摘要
Traditionally scientists believed that, with a few key exceptions, RNAs played a secondary role in the cell. Recent discoveries have sharply revised this simple picture, revealing widespread and surprisingly sophisticated functional roles of RNAs.
Discovery of new functional RNA elements remains a very challenging task, both computationally and experimentally. It is computationally difficult largely because of the importance of an RNA molecule's 3-D structure, and the fact that molecules with very different nucleotide sequences can fold into the same shape.
In this thesis, we describe a computational tool called CMfinder that addresses the RNA motif discovery problem. It is one of the most effective tools for constructing multiple local structural alignments. It can extract an RNA motif from unaligned sequences with long extraneous flanking regions, and in cases when the motif is only present in a subset of sequences. On the basis of the original CMfinder, we propose several speedup techniques, which make this tool scalable to large datasets.

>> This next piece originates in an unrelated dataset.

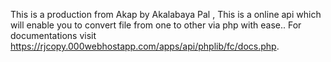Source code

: 
This is a production from Akap by Akalabaya Pal , This is a online api which will enable you to convert file from one to other via php with ease.. For documentations visit https://rjcopy.000webhostapp.com/apps/api/phplib/fc/docs.php.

Another important problem regarding ncRNA discovery is to evaluate the significance of a predicted RNA motif, which is critical to sift high quality ncRNA candidates from an enormous number of predictions produced in a genome scale scan. We have designed two ranking schemes to address this problem in different application settings. The first is a heuristic method that is generally applicable, and the second is a probabilistic method based on the evolution theory. While we have effectively rediscovered known ncRNAs and obtained promising candidates using the first method, we found that the second behaves more robustly and has better statistical properties. The second scheme, however, requires a phylogeny of input sequences, which can be difficult to be obtained in some applications.
We have great success in applying CMfinder in genome scale discovery of noncoding RNAs. In particular, we applied a CMfinder centered computational pipeline to all bacteria, and found 22 novel putative RNA motifs. Six are high quality riboswitches candidates, and five have been confirmed as novel riboswitches in separate studies. We have also tested CMfinder in vertebrate ENCODE regions. This study produced thousands of candidates, most of which are not covered by any previous studies. Closer examination of these candidates suggests that CMfinder revised the alignment significantly compared to the multiple alignment based on the sequence only, and consequently, strongly argues for taking RNA structure directly into account in any searches for such structural elements. We have experimentally validated eleven top ranking candidates, and found transcription activities and tissue specificities for most of them. We are now in the process of applying CMfinder to search the whole human genome.
Our experiences have demonstrated that CMfinder can accelerate significantly the discovery of novel ncRNAs, with promises of many more discoveries to come.